***** Information *****

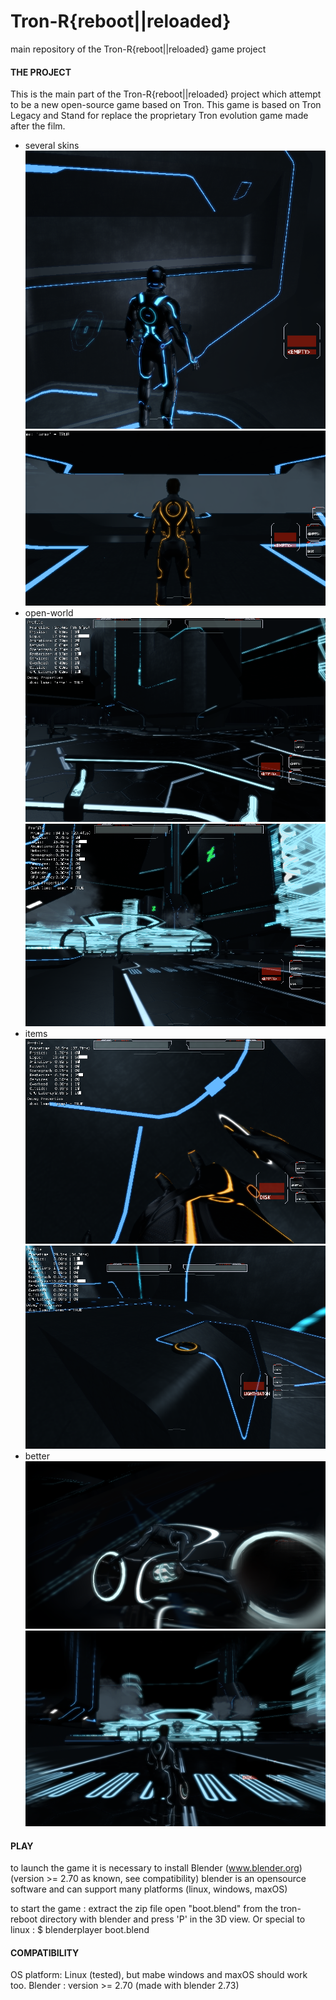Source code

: # Tron-R{reboot||reloaded}
main repository of the Tron-R{reboot||reloaded} game project

#### THE PROJECT

This is the main part of the Tron-R{reboot||reloaded} project which attempt to be a new open-source game 
based on Tron. This game is based on Tron Legacy and Stand for replace the proprietary Tron evolution game 
made after the film.

- several skins
![skin monitor](screenshots/skin-monitor.png) ![skin clu](screenshots/skin-clu.png)
- open-world 
![street](screenshots/street.png) ![city](screenshots/city.png)
- items
![disk](screenshots/disk.png) ![items](screenshots/items.png)
- better
![cycle](screenshots/cycle_on_grid.png) ![flynn](screenshots/flynn_in_street.png)



#### PLAY

to launch the game it is necessary to install Blender (www.blender.org) (version >= 2.70 as known, see compatibility)
blender is an opensource software and can support many platforms (linux, windows, maxOS)

to start the game :
  extract the zip file
  open "boot.blend" from the tron-reboot directory with blender and press 'P' in the 3D view.
Or special to linux :
  $ blenderplayer boot.blend


#### COMPATIBILITY

OS platform: Linux (tested), but mabe windows and maxOS should work too.
Blender :  version >= 2.70  (made with blender 2.73)
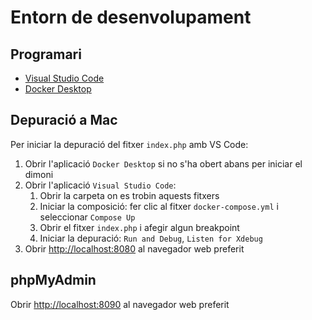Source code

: # Entorn de desenvolupament

## Programari

- [Visual Studio Code](https://code.visualstudio.com/)
- [Docker Desktop](https://www.docker.com/get-started/)

## Depuració a Mac

Per iniciar la depuració del fitxer `index.php` amb VS Code:
1. Obrir l'aplicació `Docker Desktop` si no s'ha obert abans per iniciar el dimoni
2. Obrir l'aplicació `Visual Studio Code`:
   1. Obrir la carpeta on es trobin aquests fitxers
   2. Iniciar la composició: fer clic al fitxer `docker-compose.yml` i seleccionar `Compose Up`
   3. Obrir el fitxer `index.php` i afegir algun breakpoint
   4. Iniciar la depuració: `Run and Debug`, `Listen for Xdebug`
3. Obrir [http://localhost:8080](http://localhost:8080) al navegador web preferit

## phpMyAdmin

Obrir [http://localhost:8090](http://localhost:8090) al navegador web preferit
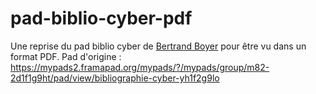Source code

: # pad-biblio-cyber-pdf
Une reprise du pad biblio cyber de [Bertrand Boyer](https://twitter.com/maxfreenews) pour être vu dans un format PDF.
Pad d'origine : https://mypads2.framapad.org/mypads/?/mypads/group/m82-2d1f1g9ht/pad/view/bibliographie-cyber-yh1f2g9lo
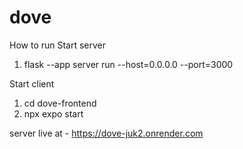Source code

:# dove

How to run
Start server
  1. flask --app server run --host=0.0.0.0 --port=3000

Start client
  1. cd dove-frontend
  2. npx expo start

server live at - https://dove-juk2.onrender.com
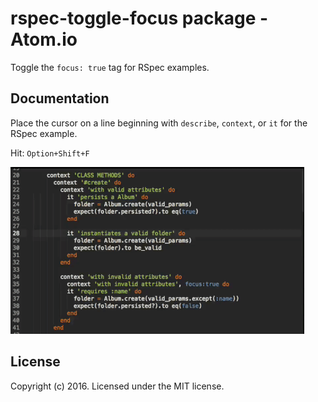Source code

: # rspec-toggle-focus package - Atom.io

Toggle the `focus: true` tag for RSpec examples.

## Documentation

Place the cursor on a line beginning with `describe`, `context`, or `it` for the RSpec example.

Hit: `Option+Shift+F`

![A screenshot of your package](https://raw.githubusercontent.com/midwire/rspec-toggle-focus/master/demo.gif)

## License

Copyright (c) 2016. Licensed under the MIT license.
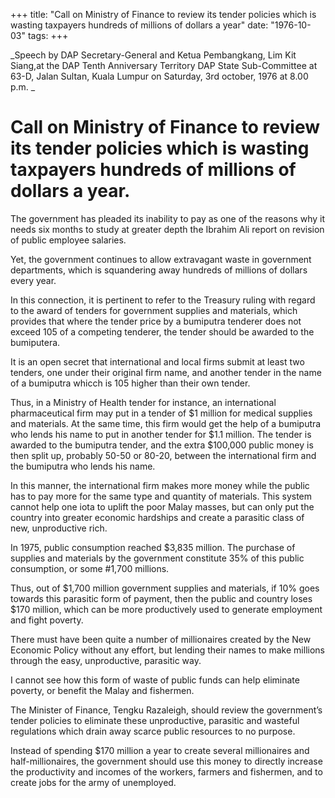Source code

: +++ 
title: "Call on Ministry of Finance to review its tender policies which is wasting taxpayers hundreds of millions of dollars a year"
date: "1976-10-03"
tags:
+++

_Speech by DAP Secretary-General and Ketua Pembangkang, Lim Kit Siang,at the DAP Tenth Anniversary Territory DAP State 
Sub-Committee at 63-D, Jalan Sultan, Kuala Lumpur on Saturday, 3rd october, 1976 at 8.00 p.m.  _

# Call on Ministry of Finance to review its tender policies which is wasting taxpayers hundreds of millions of dollars a year.

The government has pleaded its inability to pay as one of the reasons why it needs six months to study at greater depth the Ibrahim Ali report on revision of public employee salaries.</u>

Yet, the government continues to allow extravagant waste in government departments, which is squandering away hundreds of millions of dollars every year. 

In this connection, it is pertinent to refer to the Treasury ruling with regard to the award of tenders for government supplies and materials, which provides that where the tender price by a bumiputra tenderer does not exceed 105 of a competing tenderer, the tender should be awarded to the bumiputera.

It is an open secret that international and local firms submit at least two tenders, one under their original firm name, and another tender in the name of a bumiputra whicch is 105 higher than their own tender.

Thus, in a Ministry of Health tender for instance, an international pharmaceutical firm may put in a tender of $1 million for medical supplies and materials. At the same time, this firm would get the help of a bumiputra who lends his name to put in another tender for $1.1 million. The tender is awarded to the bumiputra tender, and the extra $100,000 public money is then split up, probably 50-50 or 80-20, between the international firm and the bumiputra who lends his name.

In this manner, the international firm makes more money while the public has to pay more for the same type and quantity of materials. This system cannot help one iota to uplift the poor Malay masses, but can only put the country into greater economic hardships and create a parasitic class of new, unproductive rich.

In 1975, public consumption reached $3,835 million. The purchase of supplies and materials by the government constitute 35% of this public consumption, or some #1,700 millions.

Thus, out of $1,700 million government supplies and materials, if 10% goes towards this parasitic form of payment, then the public and country loses $170 million, which can be more productively used to generate employment and fight poverty.

There must have been quite a number of millionaires created by the New Economic Policy without any effort, but lending their names to make millions through the easy, unproductive, parasitic way.

I cannot see how this form of waste of public funds can help eliminate poverty, or benefit the Malay and fishermen.

The Minister of Finance, Tengku Razaleigh, should review the government’s tender policies to eliminate these unproductive, parasitic and wasteful regulations which drain away scarce public resources to no purpose. 

Instead of spending $170 million a year to create several millionaires and half-millionaires, the government should use this money to directly increase the productivity and incomes of the workers, farmers and fishermen, and to create jobs for the army of unemployed.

*****

Problem to solve: In the entries above, identify each line that includes the string "Visual", then copy it.

Answer section:
- [Visual Studio Code](https://code.visualstudio.com/)
2. Obrir l'aplicació `Visual Studio Code`:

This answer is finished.